According to the World Health Organization (WHO), in 2014, there were estimated to be a total of 422 million adult individuals with diabetes mellitus (8.5% of the world's population) [1]. In Portugal, the prevalence of diabetes mellitus was estimated to be 13.6% in 2018 by the National Diabetes Observatory (OND) [2].
Diabetes mellitus includes a set of metabolic alterations characterized by the presence of sustained hyperglycemia in the absence of hypoglycemic therapy. The etiopathogenesis of the disease includes an impairment of insulin secretion and/or action, which leads to changes in the metabolism of the different macronutrients: carbohydrates, lipids, and proteins. There are several types of diabetes, the most common being type 2 diabetes mellitus (T2DM) and type 1 diabetes mellitus (T1DM). On the one hand, T1DM destruction of β-cell takes place through an immune-mediated process, with the presence of autoantibodies in 70 to 90% of the cases [3, 4]. On the other hand, in T2DM there is an initial insulin resistance followed by pancreatic β dysfunction, subsequently compromising insulin secretion [5].
T1DM is one of the most common endocrine and metabolic conditions occurring in childhood. The pathogenesis of T1DM can be divided into stages that relate to the detection of autoantibodies and progress to β-cell destruction, dysglycemia, and, finally, symptoms associated with hyperglycemia [6].

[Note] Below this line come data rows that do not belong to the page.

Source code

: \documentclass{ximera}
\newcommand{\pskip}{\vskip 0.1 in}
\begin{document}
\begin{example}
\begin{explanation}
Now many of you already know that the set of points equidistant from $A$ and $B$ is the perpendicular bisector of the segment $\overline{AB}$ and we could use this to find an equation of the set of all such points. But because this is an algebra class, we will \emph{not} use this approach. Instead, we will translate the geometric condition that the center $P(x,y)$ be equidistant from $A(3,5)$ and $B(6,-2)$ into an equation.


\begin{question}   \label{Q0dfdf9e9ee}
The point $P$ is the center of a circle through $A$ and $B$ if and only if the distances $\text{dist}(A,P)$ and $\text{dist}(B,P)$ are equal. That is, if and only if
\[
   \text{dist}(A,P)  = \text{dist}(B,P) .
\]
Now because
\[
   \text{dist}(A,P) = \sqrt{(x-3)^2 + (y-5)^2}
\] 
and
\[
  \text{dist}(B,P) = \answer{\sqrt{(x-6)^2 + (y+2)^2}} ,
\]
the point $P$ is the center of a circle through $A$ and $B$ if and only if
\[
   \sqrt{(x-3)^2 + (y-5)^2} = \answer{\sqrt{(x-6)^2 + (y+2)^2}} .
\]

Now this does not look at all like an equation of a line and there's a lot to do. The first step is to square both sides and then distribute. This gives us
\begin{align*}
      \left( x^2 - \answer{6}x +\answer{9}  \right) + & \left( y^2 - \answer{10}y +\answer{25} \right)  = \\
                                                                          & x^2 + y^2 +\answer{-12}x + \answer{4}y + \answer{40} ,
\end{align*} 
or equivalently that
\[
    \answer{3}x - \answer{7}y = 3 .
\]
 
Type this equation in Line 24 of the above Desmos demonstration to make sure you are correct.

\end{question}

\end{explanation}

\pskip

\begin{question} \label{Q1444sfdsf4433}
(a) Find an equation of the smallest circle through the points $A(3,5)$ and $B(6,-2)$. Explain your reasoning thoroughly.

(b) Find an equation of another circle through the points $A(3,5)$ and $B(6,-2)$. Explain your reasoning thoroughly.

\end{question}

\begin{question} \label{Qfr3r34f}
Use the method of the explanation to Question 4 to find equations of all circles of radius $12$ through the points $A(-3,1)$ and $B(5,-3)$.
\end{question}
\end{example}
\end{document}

The ultimate goal of insulin therapy is to mimic normal insulin secretion. Intensive insulin replacement therapy is currently the mainstream therapy in T1DM. In most people with T1DM, β cells are destroyed after a short honeymoon period, between 1 and 2 years after diagnosis. However, the pancreatic β cell may still retain some functional viability decades after the beginning of the diagnosis of T1DM [7].
C-peptide is secreted in an equimolar ratio of 1:1 for an insulin molecule, representing an indirect measure of endogenous insulin secretion. C-peptide, compared to insulin, has a longer half-life and negligible hepatic metabolization, which translates into systemic circulating levels about 5 times higher. Its measurement in clinical practice has a great interest in the diagnosis and classification of diabetes, being an economically accessible, widely available, and reliable method. In recent years, the usefulness of measuring C-peptide in patients with T1DM has been investigated, since its residual secretion may have clinical implications in the course of the disease, particularly in the therapeutic strategies to be adopted during follow-up [8].
Significant residual secretion of C-peptide is more frequent in adult patients, ranging from 36% in the first 5 years to 22% 20 years after diagnosis [9]. During the first 7 years of diagnosis, there is an abrupt drop in C-peptide values, with further stabilization in subsequent years [10].
Intensive insulin therapy, based on data from the Diabetes Control and Complications Trial (DCCT), seems to prolong the duration of the persistence of C-peptide in people with T1DM. This preserved C-peptide secretion was associated with a lower number of severe hypoglycemia, a lower number of microvascular complications, lower absolute HbA1c value, and lower insulin requirements [11, 12]. Regarding new glucose metrics, such as glycemic variability, data are scarcer although they point to lower glycemic variability in patients with preserved C-peptide secretion [13].
The proposed work aims to study the effect of the persistence of measurable C-peptide values on new glucose metrics obtained through interstitial glucose monitoring, namely on glycemic variability, as well as on the development of acute and chronic complications in adult patients with T1DM.